Data items
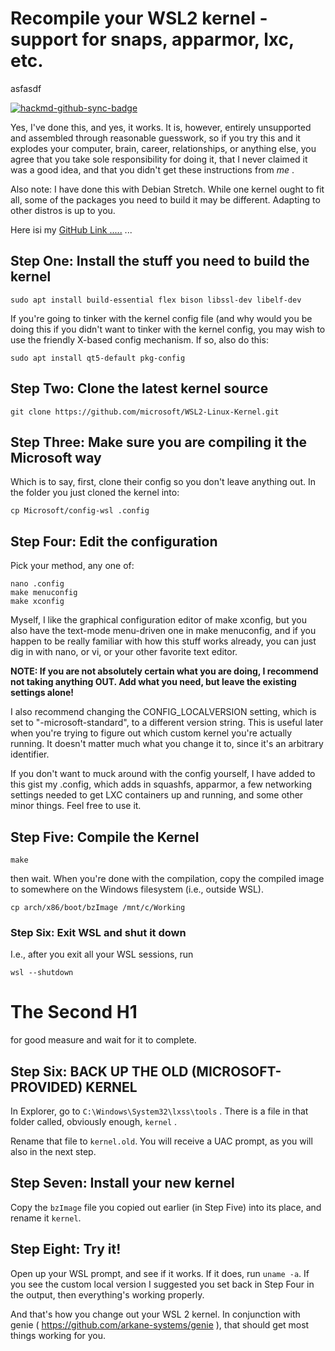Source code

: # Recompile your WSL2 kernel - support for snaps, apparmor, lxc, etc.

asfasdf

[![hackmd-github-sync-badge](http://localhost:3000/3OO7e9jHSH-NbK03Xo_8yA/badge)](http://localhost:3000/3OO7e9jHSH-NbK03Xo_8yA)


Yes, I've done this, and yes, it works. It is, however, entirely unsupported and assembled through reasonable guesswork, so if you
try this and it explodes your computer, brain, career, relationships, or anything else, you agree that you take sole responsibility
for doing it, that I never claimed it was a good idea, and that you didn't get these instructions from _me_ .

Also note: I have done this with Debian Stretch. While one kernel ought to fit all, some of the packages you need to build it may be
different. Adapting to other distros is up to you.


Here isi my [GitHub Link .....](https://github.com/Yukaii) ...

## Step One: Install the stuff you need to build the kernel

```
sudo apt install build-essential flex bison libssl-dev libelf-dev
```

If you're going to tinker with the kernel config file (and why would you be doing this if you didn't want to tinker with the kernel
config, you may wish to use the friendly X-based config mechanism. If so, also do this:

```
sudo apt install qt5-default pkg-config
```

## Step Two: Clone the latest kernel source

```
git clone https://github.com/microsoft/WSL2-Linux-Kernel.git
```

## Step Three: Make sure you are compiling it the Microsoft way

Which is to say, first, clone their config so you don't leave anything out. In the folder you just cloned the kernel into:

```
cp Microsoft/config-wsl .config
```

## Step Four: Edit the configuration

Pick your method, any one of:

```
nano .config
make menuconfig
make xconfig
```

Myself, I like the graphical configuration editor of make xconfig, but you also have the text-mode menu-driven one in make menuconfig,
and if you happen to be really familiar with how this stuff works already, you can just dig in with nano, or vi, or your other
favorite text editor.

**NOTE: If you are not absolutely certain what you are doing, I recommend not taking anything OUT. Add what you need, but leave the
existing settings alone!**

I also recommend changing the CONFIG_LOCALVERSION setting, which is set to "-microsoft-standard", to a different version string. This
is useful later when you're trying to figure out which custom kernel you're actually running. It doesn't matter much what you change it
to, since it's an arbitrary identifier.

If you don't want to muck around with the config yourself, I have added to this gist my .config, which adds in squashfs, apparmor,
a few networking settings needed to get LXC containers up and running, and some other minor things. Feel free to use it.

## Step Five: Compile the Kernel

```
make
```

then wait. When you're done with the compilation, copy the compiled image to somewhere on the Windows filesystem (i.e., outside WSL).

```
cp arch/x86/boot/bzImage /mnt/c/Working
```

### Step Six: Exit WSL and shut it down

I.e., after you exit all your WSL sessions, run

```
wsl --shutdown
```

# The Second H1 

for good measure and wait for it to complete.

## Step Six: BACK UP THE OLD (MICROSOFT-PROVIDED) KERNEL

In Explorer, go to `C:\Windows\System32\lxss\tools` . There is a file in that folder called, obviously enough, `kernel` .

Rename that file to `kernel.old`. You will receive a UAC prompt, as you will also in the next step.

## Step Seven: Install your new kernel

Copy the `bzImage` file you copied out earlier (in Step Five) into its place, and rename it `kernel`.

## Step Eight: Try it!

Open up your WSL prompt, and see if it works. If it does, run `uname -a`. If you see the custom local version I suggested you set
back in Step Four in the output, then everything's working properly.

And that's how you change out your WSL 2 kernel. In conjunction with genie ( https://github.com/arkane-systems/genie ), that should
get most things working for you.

▶ _TASK DETAILS_
Print the data exactly, from its first line to the line containing "existing settings alone!**", both included. Omit the pictures.

▶ _RESPONSE BOX_
Source code

: # Recompile your WSL2 kernel - support for snaps, apparmor, lxc, etc.

asfasdf

[![hackmd-github-sync-badge](http://localhost:3000/3OO7e9jHSH-NbK03Xo_8yA/badge)](http://localhost:3000/3OO7e9jHSH-NbK03Xo_8yA)


Yes, I've done this, and yes, it works. It is, however, entirely unsupported and assembled through reasonable guesswork, so if you
try this and it explodes your computer, brain, career, relationships, or anything else, you agree that you take sole responsibility
for doing it, that I never claimed it was a good idea, and that you didn't get these instructions from _me_ .

Also note: I have done this with Debian Stretch. While one kernel ought to fit all, some of the packages you need to build it may be
different. Adapting to other distros is up to you.


Here isi my [GitHub Link .....](https://github.com/Yukaii) ...

## Step One: Install the stuff you need to build the kernel

```
sudo apt install build-essential flex bison libssl-dev libelf-dev
```

If you're going to tinker with the kernel config file (and why would you be doing this if you didn't want to tinker with the kernel
config, you may wish to use the friendly X-based config mechanism. If so, also do this:

```
sudo apt install qt5-default pkg-config
```

## Step Two: Clone the latest kernel source

```
git clone https://github.com/microsoft/WSL2-Linux-Kernel.git
```

## Step Three: Make sure you are compiling it the Microsoft way

Which is to say, first, clone their config so you don't leave anything out. In the folder you just cloned the kernel into:

```
cp Microsoft/config-wsl .config
```

## Step Four: Edit the configuration

Pick your method, any one of:

```
nano .config
make menuconfig
make xconfig
```

Myself, I like the graphical configuration editor of make xconfig, but you also have the text-mode menu-driven one in make menuconfig,
and if you happen to be really familiar with how this stuff works already, you can just dig in with nano, or vi, or your other
favorite text editor.

**NOTE: If you are not absolutely certain what you are doing, I recommend not taking anything OUT. Add what you need, but leave the
existing settings alone!**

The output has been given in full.